Dear Miss Addams,
I have your two letters of May 14, and after consulting with Mrs. Andrews and Mrs. Winslow, we have agreed that there seems no reason for pressing a meeting of the thirty-five committee this June. We had a special work last year of working out our program and as the war will apparently continue for a year or more, and there is no new task for us to perform a meeting seems quite unnecessary when it involves so much expense and trouble for you and others who come from a distance.
You say nothing about the meeting of the Board which I supposed we were to have in June and had hoped might be timed to connect with the June meeting of the Minimum program committee. It is not essential to hold this meeting for any purpose that I know except to push work against the military training bills. I see no other work that we can do now with our small funds. We seem to be embarked on a war of attrition and even if we had money would have to work very cautiously to produce any effect whatever.
I shall approve of not holding a board meeting unless you make it convenient to come to the Minimum Program committee which I suppose will meet for the last time late in June. We could then meet in New York and have a useful conference even if there is no special business. My article on nomination and election of delegates to the Peace Conference who represent the people will probably be published by the Public as they have not returned it. I had thought of tabulating the replies to the questionnaire and making an article about them but they have been on the whole unsatisfactory and showed little thought so I have abandoned that idea.
I shall now be at home for some time busy on some writing and perhaps Forum work. I am greatly pleased with the arrest of the 21 men at Bisbee and with the appearance of the pamphlet "The Truth About The I.W.W." I have just written some newspaper letters about these two evidences of interest in promoting justice.

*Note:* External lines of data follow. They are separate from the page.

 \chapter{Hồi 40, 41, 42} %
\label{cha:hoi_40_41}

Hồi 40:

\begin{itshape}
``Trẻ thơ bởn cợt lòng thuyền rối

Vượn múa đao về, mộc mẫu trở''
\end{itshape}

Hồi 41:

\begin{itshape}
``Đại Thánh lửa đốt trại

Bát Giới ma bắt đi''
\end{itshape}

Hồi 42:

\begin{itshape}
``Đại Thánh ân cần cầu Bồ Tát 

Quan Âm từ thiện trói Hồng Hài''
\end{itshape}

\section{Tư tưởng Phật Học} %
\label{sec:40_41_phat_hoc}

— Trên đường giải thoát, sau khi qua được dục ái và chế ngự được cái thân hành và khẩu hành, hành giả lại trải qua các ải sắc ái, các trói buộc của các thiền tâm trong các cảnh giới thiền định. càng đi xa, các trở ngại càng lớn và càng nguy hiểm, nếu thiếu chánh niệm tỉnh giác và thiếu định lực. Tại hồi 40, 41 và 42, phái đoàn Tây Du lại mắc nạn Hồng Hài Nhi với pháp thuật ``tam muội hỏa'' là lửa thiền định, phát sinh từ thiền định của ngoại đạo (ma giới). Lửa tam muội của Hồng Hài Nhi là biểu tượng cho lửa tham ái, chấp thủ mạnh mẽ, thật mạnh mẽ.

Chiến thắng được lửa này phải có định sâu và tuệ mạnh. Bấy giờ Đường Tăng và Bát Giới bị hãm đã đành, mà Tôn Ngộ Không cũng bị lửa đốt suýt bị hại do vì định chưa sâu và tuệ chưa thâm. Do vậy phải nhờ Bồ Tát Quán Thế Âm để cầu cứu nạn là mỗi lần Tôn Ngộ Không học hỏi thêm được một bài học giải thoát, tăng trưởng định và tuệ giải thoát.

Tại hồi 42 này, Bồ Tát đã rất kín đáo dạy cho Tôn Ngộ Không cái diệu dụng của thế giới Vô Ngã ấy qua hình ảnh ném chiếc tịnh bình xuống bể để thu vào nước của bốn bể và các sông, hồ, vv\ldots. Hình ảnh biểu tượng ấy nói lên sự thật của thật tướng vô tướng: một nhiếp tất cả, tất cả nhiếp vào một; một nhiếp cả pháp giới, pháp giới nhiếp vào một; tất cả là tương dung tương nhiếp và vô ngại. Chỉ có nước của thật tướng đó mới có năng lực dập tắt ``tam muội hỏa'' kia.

I quite approve of closing the office through June, July, August and September.
I spend two afternoons a week with Mr. Mead. He reads the New Republic and Atlantic etc. and is keenly interested in the public news but his own personal problem remains as painful and unsettling as ever and some of the conditions are very hard to bear. He came home for two hours recently to "heaven," as he calls it, but the going back was almost too hard to bear.